▶ Prompt:
Below are entries. Copy exactly the lines running from the line that holds "Pelo gráfico, observa-se" to the line that holds "## Questão 2", with both ends included.

┄┄┄┄┄┄┄┄┄┄

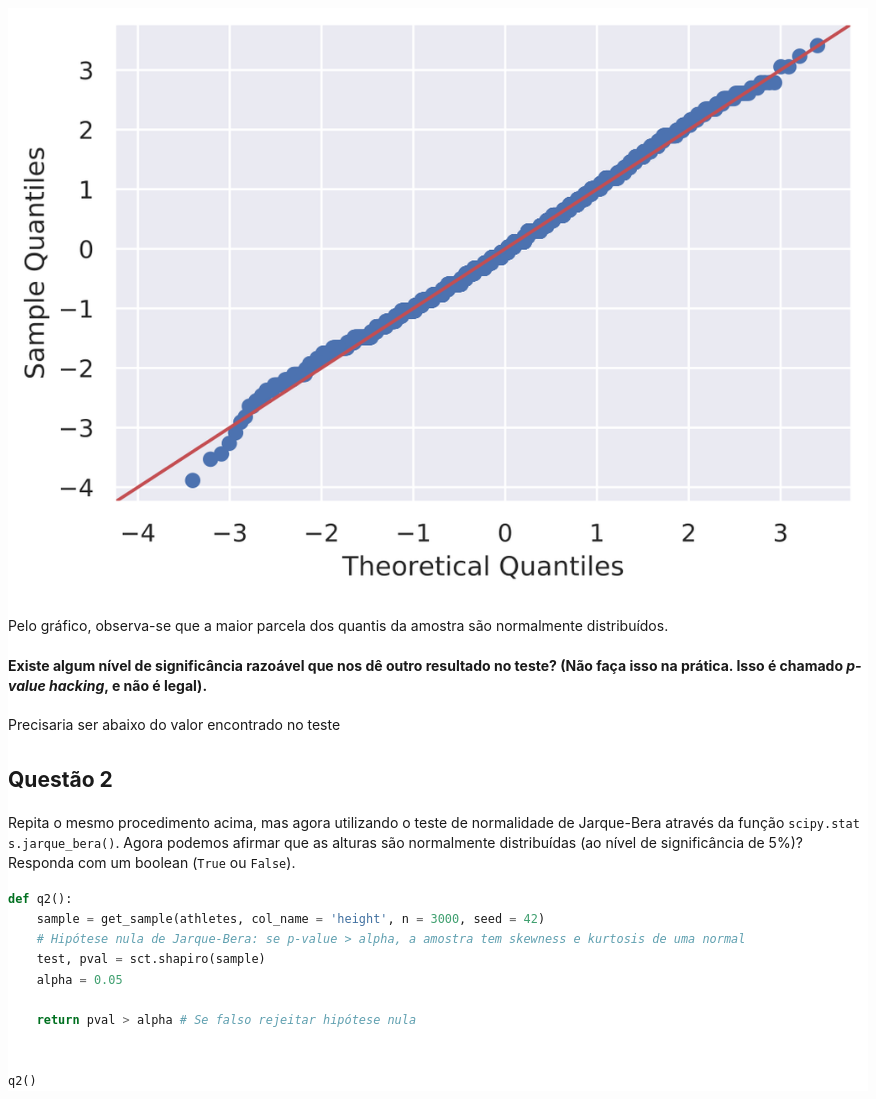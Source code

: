 ![svg](challenge04_files/challenge04_12_0.svg)


Pelo gráfico, observa-se que a maior parcela dos quantis da amostra são normalmente distribuídos.

#### Existe algum nível de significância razoável que nos dê outro resultado no teste? (Não faça isso na prática. Isso é chamado _p-value hacking_, e não é legal).

Precisaria ser abaixo do valor encontrado no teste

## Questão 2

Repita o mesmo procedimento acima, mas agora utilizando o teste de normalidade de Jarque-Bera através da função `scipy.stats.jarque_bera()`. Agora podemos afirmar que as alturas são normalmente distribuídas (ao nível de significância de 5%)? Responda com um boolean (`True` ou `False`).


```python
def q2():
    sample = get_sample(athletes, col_name = 'height', n = 3000, seed = 42)
    # Hipótese nula de Jarque-Bera: se p-value > alpha, a amostra tem skewness e kurtosis de uma normal
    test, pval = sct.shapiro(sample)
    alpha = 0.05
    
    return pval > alpha # Se falso rejeitar hipótese nula


q2()
```
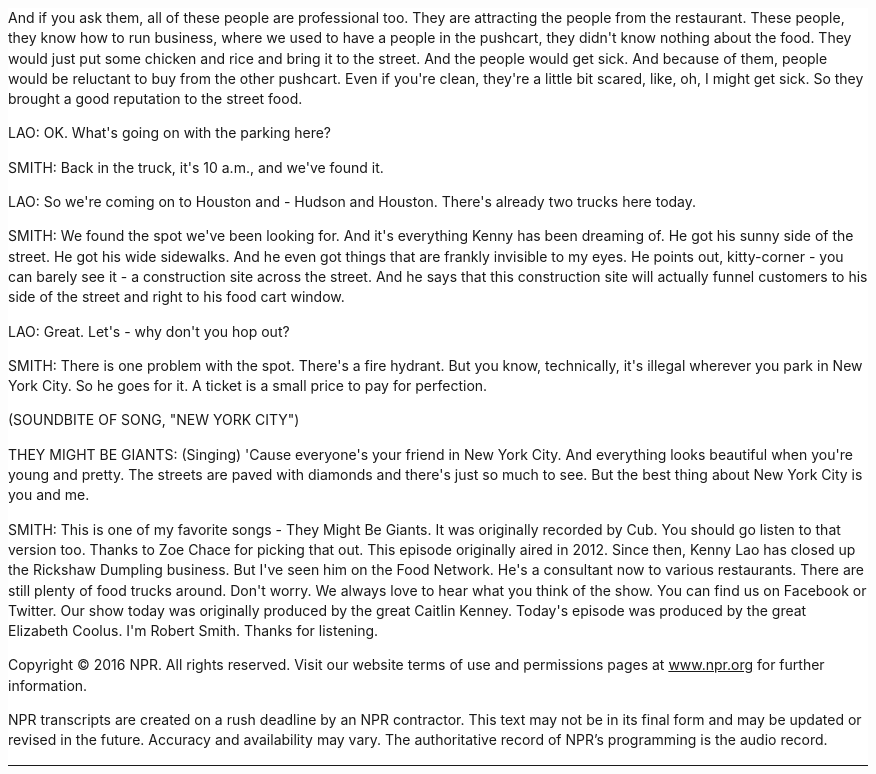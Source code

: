 And if you ask them, all of these people are professional too. They are attracting the people from the restaurant. These people, they know how to run business, where we used to have a people in the pushcart, they didn't know nothing about the food. They would just put some chicken and rice and bring it to the street. And the people would get sick. And because of them, people would be reluctant to buy from the other pushcart. Even if you're clean, they're a little bit scared, like, oh, I might get sick. So they brought a good reputation to the street food.

LAO: OK. What's going on with the parking here?

SMITH: Back in the truck, it's 10 a.m., and we've found it.

LAO: So we're coming on to Houston and - Hudson and Houston. There's already two trucks here today.

SMITH: We found the spot we've been looking for. And it's everything Kenny has been dreaming of. He got his sunny side of the street. He got his wide sidewalks. And he even got things that are frankly invisible to my eyes. He points out, kitty-corner - you can barely see it - a construction site across the street. And he says that this construction site will actually funnel customers to his side of the street and right to his food cart window.

LAO: Great. Let's - why don't you hop out?

SMITH: There is one problem with the spot. There's a fire hydrant. But you know, technically, it's illegal wherever you park in New York City. So he goes for it. A ticket is a small price to pay for perfection.

(SOUNDBITE OF SONG, "NEW YORK CITY")

THEY MIGHT BE GIANTS: (Singing) 'Cause everyone's your friend in New York City. And everything looks beautiful when you're young and pretty. The streets are paved with diamonds and there's just so much to see. But the best thing about New York City is you and me.

SMITH: This is one of my favorite songs - They Might Be Giants. It was originally recorded by Cub. You should go listen to that version too. Thanks to Zoe Chace for picking that out. This episode originally aired in 2012. Since then, Kenny Lao has closed up the Rickshaw Dumpling business. But I've seen him on the Food Network. He's a consultant now to various restaurants. There are still plenty of food trucks around. Don't worry. We always love to hear what you think of the show. You can find us on Facebook or Twitter. Our show today was originally produced by the great Caitlin Kenney. Today's episode was produced by the great Elizabeth Coolus. I'm Robert Smith. Thanks for listening.

Copyright © 2016 NPR. All rights reserved. Visit our website terms of use and permissions pages at www.npr.org for further information.

NPR transcripts are created on a rush deadline by an NPR contractor. This text may not be in its final form and may be updated or revised in the future. Accuracy and availability may vary. The authoritative record of NPR’s programming is the audio record.

----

┄┄┄┄┄┄┄┄┄┄

▶ Solution to the problem:
Pelo gráfico, observa-se que a maior parcela dos quantis da amostra são normalmente distribuídos.

#### Existe algum nível de significância razoável que nos dê outro resultado no teste? (Não faça isso na prática. Isso é chamado _p-value hacking_, e não é legal).

Precisaria ser abaixo do valor encontrado no teste

## Questão 2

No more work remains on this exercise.